Canon to Produce SED TVs by 2008
After a long series of delays characterized by turmoil in Asian markets and a continuing "bottoming out" in the LCD TV industry, Canon has finally given the green light to a project that, it says, will enable it to mass-produce a new breed of flat-screen, electron-driven television displays by early 2008.
With a development history dating back to 1986, Canon's Surface-Conduction Electron Emitter Display (SED) -- developed in a joint project with Toshiba -- may have actually been the industry's earliest prototype for flat-screen TVs. Like the old RCA cathode ray tube, an SED display produces light when electrons strike a phosphor-coated interior surface. What's different is how the electrons get there.
Rather than using an electron gun, an SED display sends electrical charges through a series of electrode pairs, the gaps between which are only a few nanometers in length. When a charge of 10 volts is applied to one electrode, the charge is provoked to jump the "nanogap," if you will, from one electron in the pair to the other.
Not all the electrons make the jump, so some of the few that get scattered will strike the phosphor plate, the resulting collision thus producing photons.
Gone is the massive electron deflection system that characterizes the standard CRT, which is what requires all that space. A console using an SED array has a width competitive with the best LCD displays on the market today: about three inches thick.
Canon is not known as a display provider, so even with an intriguing new technology that could be cost-competitive and energy efficient, it could still take a miracle for it to crack the TV and display market.
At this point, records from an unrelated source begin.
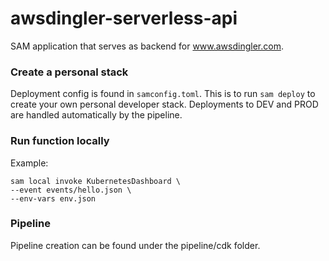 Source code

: # awsdingler-serverless-api

SAM application that serves as backend for www.awsdingler.com. 

### Create a personal stack

Deployment config is found in `samconfig.toml`. This is to run `sam deploy` to create your own personal developer stack. Deployments to DEV and PROD are handled automatically by the pipeline. 

### Run function locally

Example:

```
sam local invoke KubernetesDashboard \
--event events/hello.json \
--env-vars env.json
```

### Pipeline

Pipeline creation can be found under the pipeline/cdk folder.  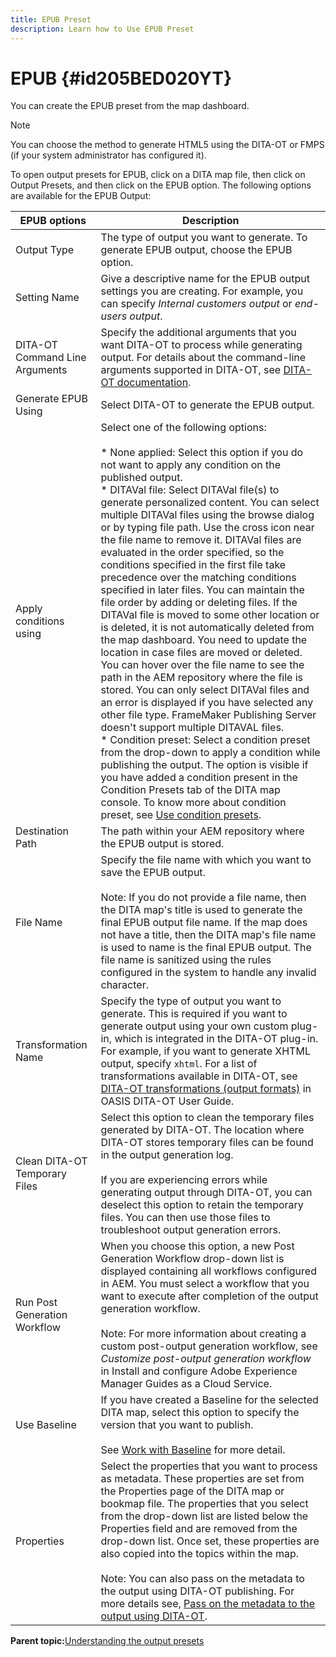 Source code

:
 ```yaml
---
title: EPUB Preset
description: Learn how to Use EPUB Preset
---
```


# EPUB {#id205BED020YT}

You can create the EPUB preset from the map dashboard.

>[!NOTE]
>
> You can choose the method to generate HTML5 using the DITA-OT or FMPS \(if your system administrator has configured it\).

To open output presets for EPUB, click on a DITA map file, then click on Output Presets, and then click on the EPUB option. The following options are available for the EPUB Output:

| EPUB options | Description |
| --- | --- |
| Output Type | The type of output you want to generate. To generate EPUB output, choose the EPUB option. |
| Setting Name | Give a descriptive name for the EPUB output settings you are creating. For example, you can specify _Internal customers output_ or _end-users output_. |
| DITA-OT Command Line Arguments | Specify the additional arguments that you want DITA-OT to process while generating output. For details about the command-line arguments supported in DITA-OT, see [DITA-OT documentation](https://www.dita-ot.org/). |
| Generate EPUB Using | Select DITA-OT to generate the EPUB output. |
| Apply conditions using | Select one of the following options:<br><br>* None applied: Select this option if you do not want to apply any condition on the published output.<br>* DITAVal file: Select DITAVal file(s) to generate personalized content. You can select multiple DITAVal files using the browse dialog or by typing file path. Use the cross icon near the file name to remove it. DITAVal files are evaluated in the order specified, so the conditions specified in the first file take precedence over the matching conditions specified in later files. You can maintain the file order by adding or deleting files. If the DITAVal file is moved to some other location or is deleted, it is not automatically deleted from the map dashboard. You need to update the location in case files are moved or deleted. You can hover over the file name to see the path in the AEM repository where the file is stored. You can only select DITAVal files and an error is displayed if you have selected any other file type. FrameMaker Publishing Server doesn't support multiple DITAVAL files.<br>* Condition preset: Select a condition preset from the drop-down to apply a condition while publishing the output. The option is visible if you have added a condition present in the Condition Presets tab of the DITA map console. To know more about condition preset, see [Use condition presets](generate-output-use-condition-presets.html#id1825FL004PN). |
| Destination Path | The path within your AEM repository where the EPUB output is stored. |
| File Name | Specify the file name with which you want to save the EPUB output.<br><br>Note: If you do not provide a file name, then the DITA map's title is used to generate the final EPUB output file name. If the map does not have a title, then the DITA map's file name is used to name is the final EPUB output. The file name is sanitized using the rules configured in the system to handle any invalid character. |
| Transformation Name | Specify the type of output you want to generate. This is required if you want to generate output using your own custom plug-in, which is integrated in the DITA-OT plug-in. For example, if you want to generate XHTML output, specify `xhtml`. For a list of transformations available in DITA-OT, see [DITA-OT transformations (output formats)](http://www.dita-ot.org/2.3/user-guide/AvailableTransforms.html) in OASIS DITA-OT User Guide. |
| Clean DITA-OT Temporary Files | Select this option to clean the temporary files generated by DITA-OT. The location where DITA-OT stores temporary files can be found in the output generation log.<br><br>If you are experiencing errors while generating output through DITA-OT, you can deselect this option to retain the temporary files. You can then use those files to troubleshoot output generation errors. |
| Run Post Generation Workflow | When you choose this option, a new Post Generation Workflow drop-down list is displayed containing all workflows configured in AEM. You must select a workflow that you want to execute after completion of the output generation workflow.<br><br>Note: For more information about creating a custom post-output generation workflow, see _Customize post-output generation workflow_ in Install and configure Adobe Experience Manager Guides as a Cloud Service. |
| Use Baseline | If you have created a Baseline for the selected DITA map, select this option to specify the version that you want to publish.<br><br>See [Work with Baseline](generate-output-use-baseline-for-publishing.html#id1825FI0J0PF) for more detail. |
| Properties | Select the properties that you want to process as metadata. These properties are set from the Properties page of the DITA map or bookmap file. The properties that you select from the drop-down list are listed below the Properties field and are removed from the drop-down list. Once set, these properties are also copied into the topics within the map.<br><br>Note: You can also pass on the metadata to the output using DITA-OT publishing. For more details see, [Pass on the metadata to the output using DITA-OT](pass-metadata-dita-ot.html#id21BJ00QD0XA). |

**Parent topic:**[Understanding the output presets](generate-output-understand-presets.md)

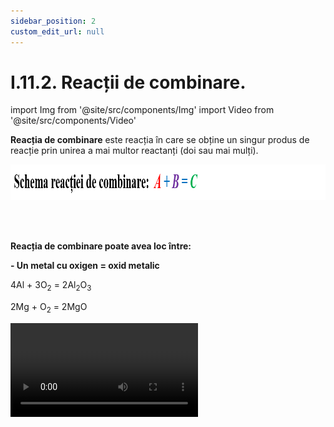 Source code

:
```yaml
---
sidebar_position: 2
custom_edit_url: null
---
```


# I.11.2. Reacții de combinare.



import Img from '@site/src/components/Img'
import Video from '@site/src/components/Video'



<div class="alert alert--primary" role="alert">



**Reacția de combinare** este reacția în care se obține un singur produs de reacție prin unirea a mai multor reactanți (doi sau mai mulți).



<Img className="img-responsive4" src="chimie/clasa9/capitolul1/I-11-transformari-chimice-ale-substantelor-poza2-schema-reactiei-de-combinare.png" width="1000" height="57" lazy={false} />


</div>


<br></br>


<div class="alert alert--primary" role="alert">

**Reacția de combinare poate avea loc între:**

**- Un metal cu oxigen = oxid metalic**

4Al + 3O<sub>2</sub> = 2Al<sub>2</sub>O<sub>3</sub>

2Mg + O<sub>2</sub> = 2MgO


<Video src="https://www.youtube.com/embed/SJa0zry5eHY" lazy={false} />


<br></br>
<br></br>



**- Un nemetal cu oxigen = oxid nemetalic**

S + O<sub>2</sub> = SO<sub>2</sub>



<Video src="https://www.youtube.com/embed/Fl-E6CoWSv4" lazy={false} />

<br></br>
<br></br>


**- Un metal cu un nemetal = sare**

Fe + S = FeS

2Fe + 3Cl<sub>2</sub> = 2FeCl<sub>3</sub>

Cu + Cl<sub>2</sub> = CuCl<sub>2</sub>

Hg + S = HgS


<Video src="https://www.youtube.com/embed/HD-Hgq-YkrY" />

<br></br>
<br></br>


**- Un nemetal cu hidrogen = acid sau apă (în cazul oxigenului)**

Cl<sub>2</sub> + H<sub>2</sub> = 2HCl ↑

S + H<sub>2</sub> = H<sub>2</sub>S ↑

O<sub>2</sub> + 2H<sub>2</sub> = 2H<sub>2</sub>O↑



<Video src="https://www.youtube.com/embed/-Q8dMeUm6Bw" />

<br></br>
<br></br>


**- Două substanțe compuse = substanță compusă**


SO<sub>2</sub> + H<sub>2</sub>O = H<sub>2</sub>SO<sub>3</sub> ↑

HCl + NH<sub>3</sub> = NH<sub>4</sub>Cl ↑ 

CaO + H<sub>2</sub>O = Ca(OH)<sub>2</sub> (reacția de stingere a varului)





<Img className="img-responsive4" src="chimie/clasa9/capitolul1/I-11-transformari-chimice-ale-substantelor-poza3-reactia-apei-cu-dioxidul-de-carbon.png" width="1000" height="60" />


<br></br>
<br></br>



<Video src="https://www.youtube.com/embed/cVmpy6kiQWI" />



</div>

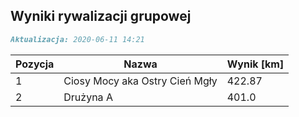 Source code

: ## Wyniki rywalizacji grupowej

```markdown
Aktualizacja: 2020-06-11 14:21
```

Pozycja | Nazwa | Wynik [km] |
------------ | -------------  | -------------
 1 |Ciosy Mocy aka Ostry Cień Mgły | 422.87 
 2 |Drużyna A | 401.0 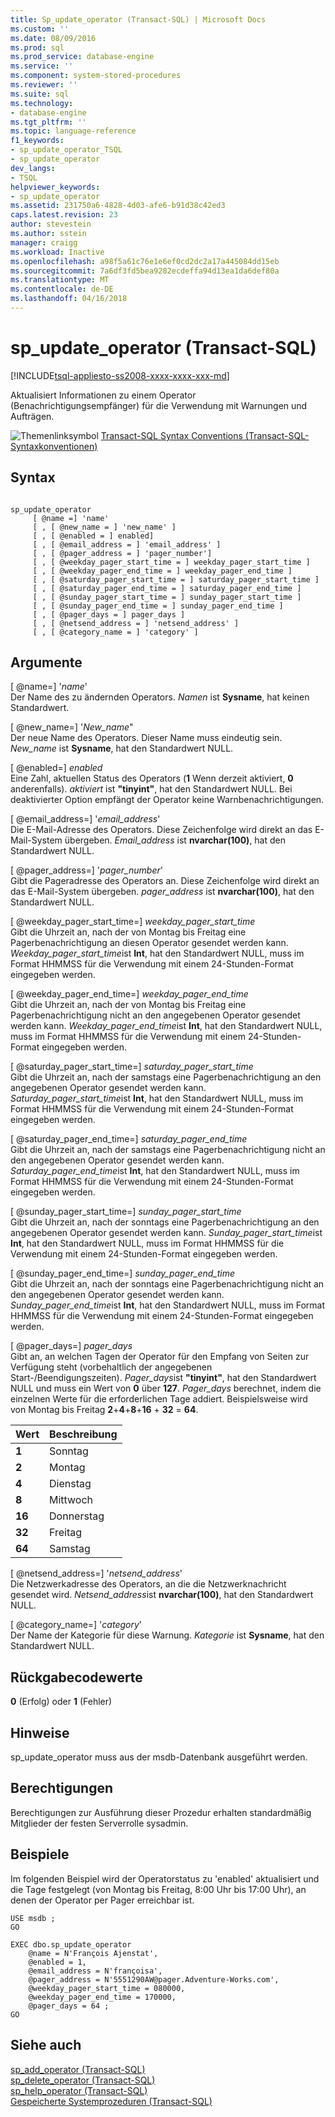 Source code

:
 ```yaml
---
title: Sp_update_operator (Transact-SQL) | Microsoft Docs
ms.custom: ''
ms.date: 08/09/2016
ms.prod: sql
ms.prod_service: database-engine
ms.service: ''
ms.component: system-stored-procedures
ms.reviewer: ''
ms.suite: sql
ms.technology:
- database-engine
ms.tgt_pltfrm: ''
ms.topic: language-reference
f1_keywords:
- sp_update_operator_TSQL
- sp_update_operator
dev_langs:
- TSQL
helpviewer_keywords:
- sp_update_operator
ms.assetid: 231750a6-4828-4d03-afe6-b91d38c42ed3
caps.latest.revision: 23
author: stevestein
ms.author: sstein
manager: craigg
ms.workload: Inactive
ms.openlocfilehash: a98f5a61c76e1e6ef0cd2dc2a17a445084dd15eb
ms.sourcegitcommit: 7a6df3fd5bea9282ecdeffa94d13ea1da6def80a
ms.translationtype: MT
ms.contentlocale: de-DE
ms.lasthandoff: 04/16/2018
---
```

# <a name="spupdateoperator-transact-sql"></a>sp_update_operator (Transact-SQL)
[!INCLUDE[tsql-appliesto-ss2008-xxxx-xxxx-xxx-md](../../includes/tsql-appliesto-ss2008-xxxx-xxxx-xxx-md.md)]

  Aktualisiert Informationen zu einem Operator (Benachrichtigungsempfänger) für die Verwendung mit Warnungen und Aufträgen.  
  
   ![Themenlinksymbol](../../database-engine/configure-windows/media/topic-link.gif "Topic link icon") [Transact-SQL Syntax Conventions (Transact-SQL-Syntaxkonventionen)](../../t-sql/language-elements/transact-sql-syntax-conventions-transact-sql.md)  
  
## <a name="syntax"></a>Syntax  
  
```  
  
sp_update_operator   
     [ @name =] 'name'   
     [ , [ @new_name = ] 'new_name' ]   
     [ , [ @enabled = ] enabled]   
     [ , [ @email_address = ] 'email_address' ]  
     [ , [ @pager_address = ] 'pager_number']   
     [ , [ @weekday_pager_start_time = ] weekday_pager_start_time ]  
     [ , [ @weekday_pager_end_time = ] weekday_pager_end_time ]   
     [ , [ @saturday_pager_start_time = ] saturday_pager_start_time ]  
     [ , [ @saturday_pager_end_time = ] saturday_pager_end_time ]   
     [ , [ @sunday_pager_start_time = ] sunday_pager_start_time ]  
     [ , [ @sunday_pager_end_time = ] sunday_pager_end_time ]   
     [ , [ @pager_days = ] pager_days ]   
     [ , [ @netsend_address = ] 'netsend_address' ]   
     [ , [ @category_name = ] 'category' ]  
```  
  
## <a name="arguments"></a>Argumente  
 [ @name=] '*name*'  
 Der Name des zu ändernden Operators. *Namen* ist **Sysname**, hat keinen Standardwert.  
  
 [ @new_name=] '*New_name*"  
 Der neue Name des Operators. Dieser Name muss eindeutig sein. *New_name* ist **Sysname**, hat den Standardwert NULL.  
  
 [ @enabled=] *enabled*  
 Eine Zahl, aktuellen Status des Operators (**1** Wenn derzeit aktiviert, **0** anderenfalls). *aktiviert* ist **"tinyint"**, hat den Standardwert NULL. Bei deaktivierter Option empfängt der Operator keine Warnbenachrichtigungen.  
  
 [ @email_address=] '*email_address*'  
 Die E-Mail-Adresse des Operators. Diese Zeichenfolge wird direkt an das E-Mail-System übergeben. *Email_address* ist **nvarchar(100)**, hat den Standardwert NULL.  
  
 [ @pager_address=] '*pager_number*'  
 Gibt die Pageradresse des Operators an. Diese Zeichenfolge wird direkt an das E-Mail-System übergeben. *pager_address* ist **nvarchar(100)**, hat den Standardwert NULL.  
  
 [ @weekday_pager_start_time=] *weekday_pager_start_time*  
 Gibt die Uhrzeit an, nach der von Montag bis Freitag eine Pagerbenachrichtigung an diesen Operator gesendet werden kann. *Weekday_pager_start_time*ist **Int**, hat den Standardwert NULL, muss im Format HHMMSS für die Verwendung mit einem 24-Stunden-Format eingegeben werden.  
  
 [ @weekday_pager_end_time=] *weekday_pager_end_time*  
 Gibt die Uhrzeit an, nach der von Montag bis Freitag eine Pagerbenachrichtigung nicht an den angegebenen Operator gesendet werden kann. *Weekday_pager_end_time*ist **Int**, hat den Standardwert NULL, muss im Format HHMMSS für die Verwendung mit einem 24-Stunden-Format eingegeben werden.  
  
 [ @saturday_pager_start_time=] *saturday_pager_start_time*  
 Gibt die Uhrzeit an, nach der samstags eine Pagerbenachrichtigung an den angegebenen Operator gesendet werden kann. *Saturday_pager_start_time*ist **Int**, hat den Standardwert NULL, muss im Format HHMMSS für die Verwendung mit einem 24-Stunden-Format eingegeben werden.  
  
 [ @saturday_pager_end_time=] *saturday_pager_end_time*  
 Gibt die Uhrzeit an, nach der samstags eine Pagerbenachrichtigung nicht an den angegebenen Operator gesendet werden kann. *Saturday_pager_end_time*ist **Int**, hat den Standardwert NULL, muss im Format HHMMSS für die Verwendung mit einem 24-Stunden-Format eingegeben werden.  
  
 [ @sunday_pager_start_time=] *sunday_pager_start_time*  
 Gibt die Uhrzeit an, nach der sonntags eine Pagerbenachrichtigung an den angegebenen Operator gesendet werden kann. *Sunday_pager_start_time*ist **Int**, hat den Standardwert NULL, muss im Format HHMMSS für die Verwendung mit einem 24-Stunden-Format eingegeben werden.  
  
 [ @sunday_pager_end_time=] *sunday_pager_end_time*  
 Gibt die Uhrzeit an, nach der sonntags eine Pagerbenachrichtigung nicht an den angegebenen Operator gesendet werden kann. *Sunday_pager_end_time*ist **Int**, hat den Standardwert NULL, muss im Format HHMMSS für die Verwendung mit einem 24-Stunden-Format eingegeben werden.  
  
 [ @pager_days=] *pager_days*  
 Gibt an, an welchen Tagen der Operator für den Empfang von Seiten zur Verfügung steht (vorbehaltlich der angegebenen Start-/Beendigungszeiten). *Pager_days*ist **"tinyint"**, hat den Standardwert NULL und muss ein Wert von **0** über **127**. *Pager_days* berechnet, indem die einzelnen Werte für die erforderlichen Tage addiert. Beispielsweise wird von Montag bis Freitag **2**+**4**+**8**+**16** + **32** = **64**.  
  
|Wert|Beschreibung|  
|-----------|-----------------|  
|**1**|Sonntag|  
|**2**|Montag|  
|**4**|Dienstag|  
|**8**|Mittwoch|  
|**16**|Donnerstag|  
|**32**|Freitag|  
|**64**|Samstag|  
  
 [ @netsend_address=] '*netsend_address*'  
 Die Netzwerkadresse des Operators, an die die Netzwerknachricht gesendet wird. *Netsend_address*ist **nvarchar(100)**, hat den Standardwert NULL.  
  
 [ @category_name=] '*category*'  
 Der Name der Kategorie für diese Warnung. *Kategorie* ist **Sysname**, hat den Standardwert NULL.  
  
## <a name="return-code-values"></a>Rückgabecodewerte  
 **0** (Erfolg) oder **1** (Fehler)  
  
## <a name="remarks"></a>Hinweise  
 sp_update_operator muss aus der msdb-Datenbank ausgeführt werden.  
  
## <a name="permissions"></a>Berechtigungen  
 Berechtigungen zur Ausführung dieser Prozedur erhalten standardmäßig Mitglieder der festen Serverrolle sysadmin.  
  
## <a name="examples"></a>Beispiele  
 Im folgenden Beispiel wird der Operatorstatus zu 'enabled' aktualisiert und die Tage festgelegt (von Montag bis Freitag, 8:00 Uhr bis 17:00 Uhr), an denen der Operator per Pager erreichbar ist.  
  
```  
USE msdb ;  
GO  
  
EXEC dbo.sp_update_operator   
    @name = N'François Ajenstat',  
    @enabled = 1,  
    @email_address = N'françoisa',  
    @pager_address = N'5551290AW@pager.Adventure-Works.com',  
    @weekday_pager_start_time = 080000,  
    @weekday_pager_end_time = 170000,  
    @pager_days = 64 ;  
GO  
```  
  
## <a name="see-also"></a>Siehe auch  
 [sp_add_operator &#40;Transact-SQL&#41;](../../relational-databases/system-stored-procedures/sp-add-operator-transact-sql.md)   
 [sp_delete_operator &#40;Transact-SQL&#41;](../../relational-databases/system-stored-procedures/sp-delete-operator-transact-sql.md)   
 [sp_help_operator &#40;Transact-SQL&#41;](../../relational-databases/system-stored-procedures/sp-help-operator-transact-sql.md)   
 [Gespeicherte Systemprozeduren &#40;Transact-SQL&#41;](../../relational-databases/system-stored-procedures/system-stored-procedures-transact-sql.md)  
  
  
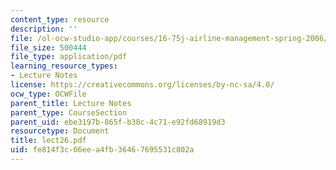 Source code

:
 ```yaml
---
content_type: resource
description: ''
file: /ol-ocw-studio-app/courses/16-75j-airline-management-spring-2006/fe814f3c06eea4fb36467695531c802a_lect26.pdf
file_size: 500444
file_type: application/pdf
learning_resource_types:
- Lecture Notes
license: https://creativecommons.org/licenses/by-nc-sa/4.0/
ocw_type: OCWFile
parent_title: Lecture Notes
parent_type: CourseSection
parent_uid: ebe3197b-865f-b38c-4c71-e92fd68919d3
resourcetype: Document
title: lect26.pdf
uid: fe814f3c-06ee-a4fb-3646-7695531c802a
---
```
Technology partner Toshiba will be of some help, although certainly not Canon's automatic ticket to success.
In worldwide unit shipment figures released just last week by analyst firm iSuppli, Toshiba was the #7 supplier of LCD TVs for the second quarter of 2006, with only 3.4% market share, with Sharp (14.5%) having just eclipsed Samsung (14.2%) as #1. This as the market for LCD TVs alone rose a colossal 119% over Q2 2005.
Demos of SED technology by Toshiba and Canon during last January's CES in Las Vegas were greeted with very warm reviews across the board. But with LCD prices falling, and the prospects for mainstream plasma TVs starting to be written off by some analysts, the key variable in SED's success will be price.
The CRT market is essentially dying, as leading Asian suppliers produce in high quantities mainly for emerging markets. So even while SED may provide crystal-clear images with impossibly high contract ratio (100,000 : 1) and low power consumption (half that of similarly sized LCDs), the new technology will face an entrenched standard. In turn, it may take more than two co-operative manufacturers to make a dent in this market.